The Australian dollar slipped 0.7¢ to US94.70¢ while gold eased $US3 to $US1362 an ounce.
In Tokyo the Nikkei index lost 0.4 per cent while Chinese markets remained closed for a public holiday.
The ongoing uncertainty was reflected in emerging Asian markets which failed to extend yesterday’s relief rally.
In Indonesia the Jakarta composite index was down 1.4 per cent and India’s BSE Sensex index fell 2.6 per cent after interest rates were unexpectedly raised to cool inflation
Overnight US stocks lost 0.2 per cent, with bank stocks falling following the $US920 million fine imposed on banking giant JPMorgan after it admitted to violating securities laws surrounding its $US6.2 billion London “whale” loss incurred in credit derivative markets last year.
The Australian ASX200 index was still up 1.1 per cent for the week.
IG chief market strategist Chris Weston said traders appeared to think stock valuations were stretched and were cautious about overseas events that threaten the global economy.
An anti-Euro party is tipped to feature strongly in Germany’s election this weekend and US leaders are in a fiscal standoff ahead of a deadline before the government runs out of money.
"Despite that if you look at central bank policies, you have still got to be in equities I think,” Mr Weston said.

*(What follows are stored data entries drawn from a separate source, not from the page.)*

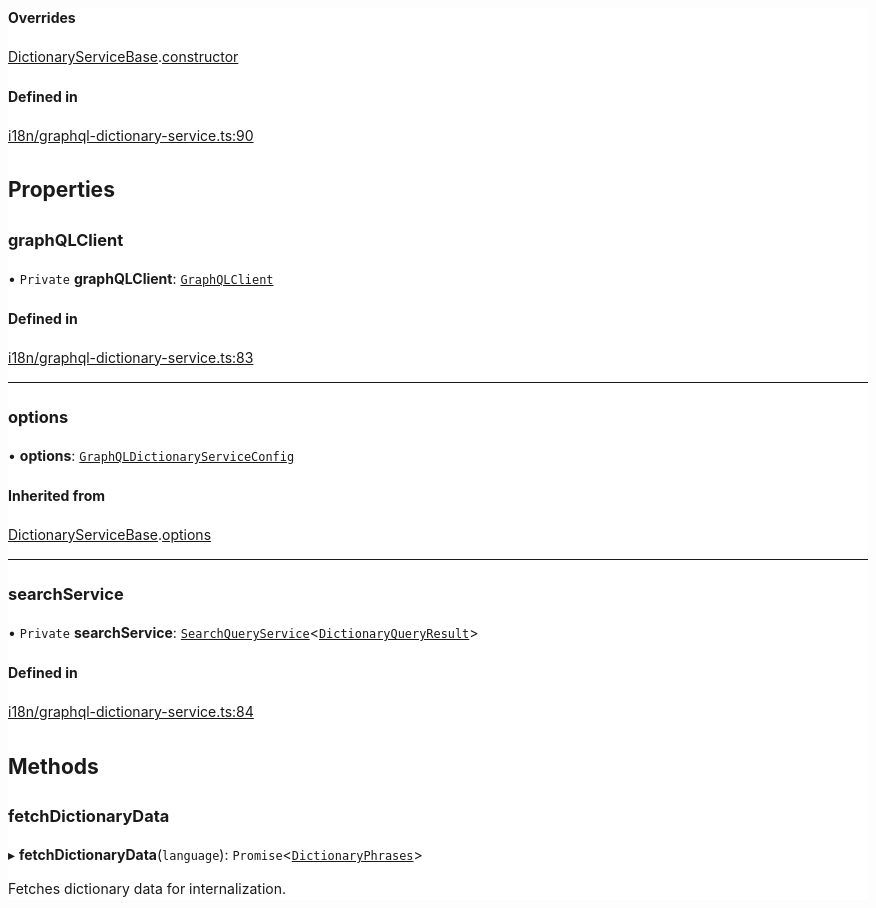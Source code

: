 #### Overrides

[DictionaryServiceBase](i18n_dictionary_service.DictionaryServiceBase.md).[constructor](i18n_dictionary_service.DictionaryServiceBase.md#constructor)

#### Defined in

[i18n/graphql-dictionary-service.ts:90](https://github.com/Sitecore/jss/blob/e49fd4cc/packages/sitecore-jss/src/i18n/graphql-dictionary-service.ts#L90)

## Properties

### graphQLClient

• `Private` **graphQLClient**: [`GraphQLClient`](../interfaces/graphql_request_client.GraphQLClient.md)

#### Defined in

[i18n/graphql-dictionary-service.ts:83](https://github.com/Sitecore/jss/blob/e49fd4cc/packages/sitecore-jss/src/i18n/graphql-dictionary-service.ts#L83)

___

### options

• **options**: [`GraphQLDictionaryServiceConfig`](../interfaces/i18n_graphql_dictionary_service.GraphQLDictionaryServiceConfig.md)

#### Inherited from

[DictionaryServiceBase](i18n_dictionary_service.DictionaryServiceBase.md).[options](i18n_dictionary_service.DictionaryServiceBase.md#options)

___

### searchService

• `Private` **searchService**: [`SearchQueryService`](graphql_search_service.SearchQueryService.md)<[`DictionaryQueryResult`](../modules/i18n_graphql_dictionary_service.md#dictionaryqueryresult)\>

#### Defined in

[i18n/graphql-dictionary-service.ts:84](https://github.com/Sitecore/jss/blob/e49fd4cc/packages/sitecore-jss/src/i18n/graphql-dictionary-service.ts#L84)

## Methods

### fetchDictionaryData

▸ **fetchDictionaryData**(`language`): `Promise`<[`DictionaryPhrases`](../interfaces/i18n_dictionary_service.DictionaryPhrases.md)\>

Fetches dictionary data for internalization.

The big miners closed lower with BHP down 29 cents at $36.39 after it opened a $US1.5 billion gas plant it says will supply 20 per cent of WA’s domestic gas for the next two decades.
Rio Tinto closed 72 cents off at $62.91.The major banks were also all weaker, with Commonwealth Bank 5.0 cents lower at $73.75, Westpac down 23 cents at $32.75, ANZ 17 cents worse at $31.09 and National Australia Bank dropping 17 cents to $34.86.

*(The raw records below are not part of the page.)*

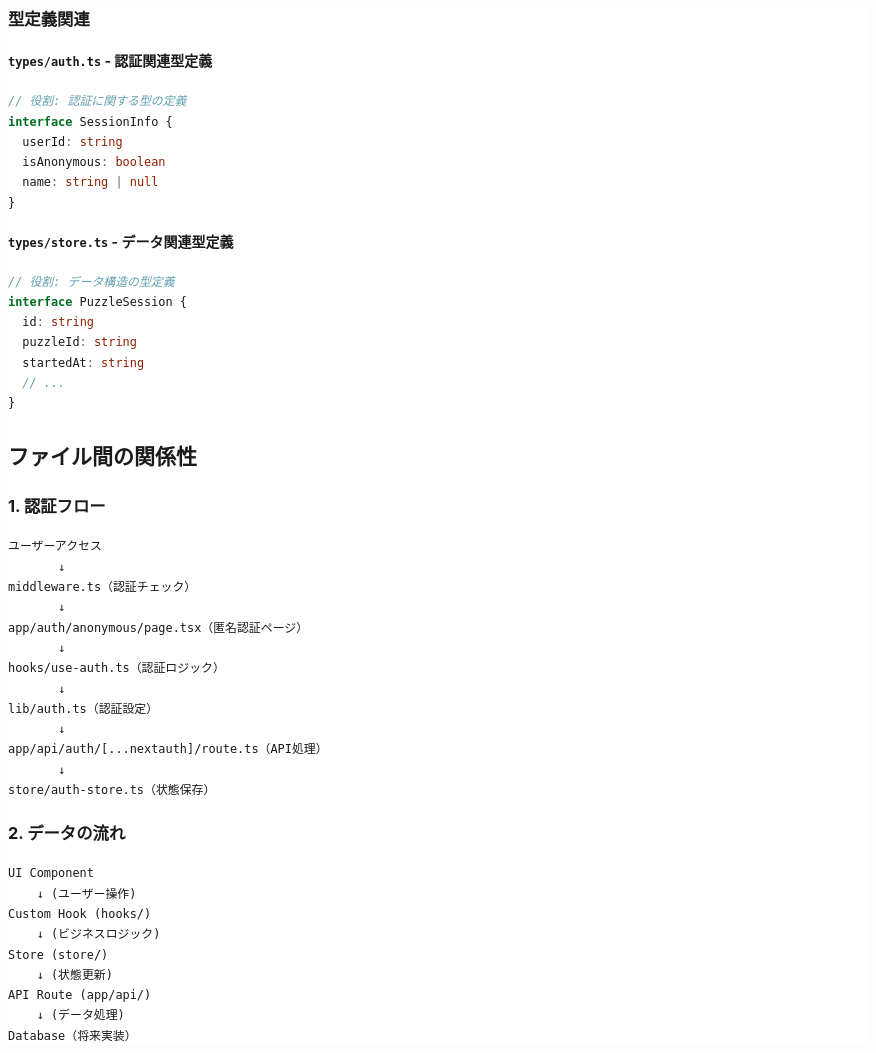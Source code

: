 ### 型定義関連

#### `types/auth.ts` - 認証関連型定義
```typescript
// 役割: 認証に関する型の定義
interface SessionInfo {
  userId: string
  isAnonymous: boolean
  name: string | null
}
```

#### `types/store.ts` - データ関連型定義
```typescript
// 役割: データ構造の型定義
interface PuzzleSession {
  id: string
  puzzleId: string
  startedAt: string
  // ...
}
```

## ファイル間の関係性

### 1. 認証フロー

```
ユーザーアクセス
       ↓
middleware.ts（認証チェック）
       ↓
app/auth/anonymous/page.tsx（匿名認証ページ）
       ↓
hooks/use-auth.ts（認証ロジック）
       ↓
lib/auth.ts（認証設定）
       ↓
app/api/auth/[...nextauth]/route.ts（API処理）
       ↓
store/auth-store.ts（状態保存）
```

### 2. データの流れ

```
UI Component
    ↓ (ユーザー操作)
Custom Hook (hooks/)
    ↓ (ビジネスロジック)
Store (store/)
    ↓ (状態更新)
API Route (app/api/)
    ↓ (データ処理)
Database（将来実装）
```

However fellow financial group Suncorp suffered the biggest fall of the 20 largest companies, dropping 16 cents, or 1.2 per cent, to $13.22.
Some traders headed for more defensive stocks, with supermarket owners Woolworths up 25 cents to $35.02 and Wesfarmers, which owns Coles, up 11 cents at $41.51.
National turnover was 2.5 billion securities worth $5.9 billion.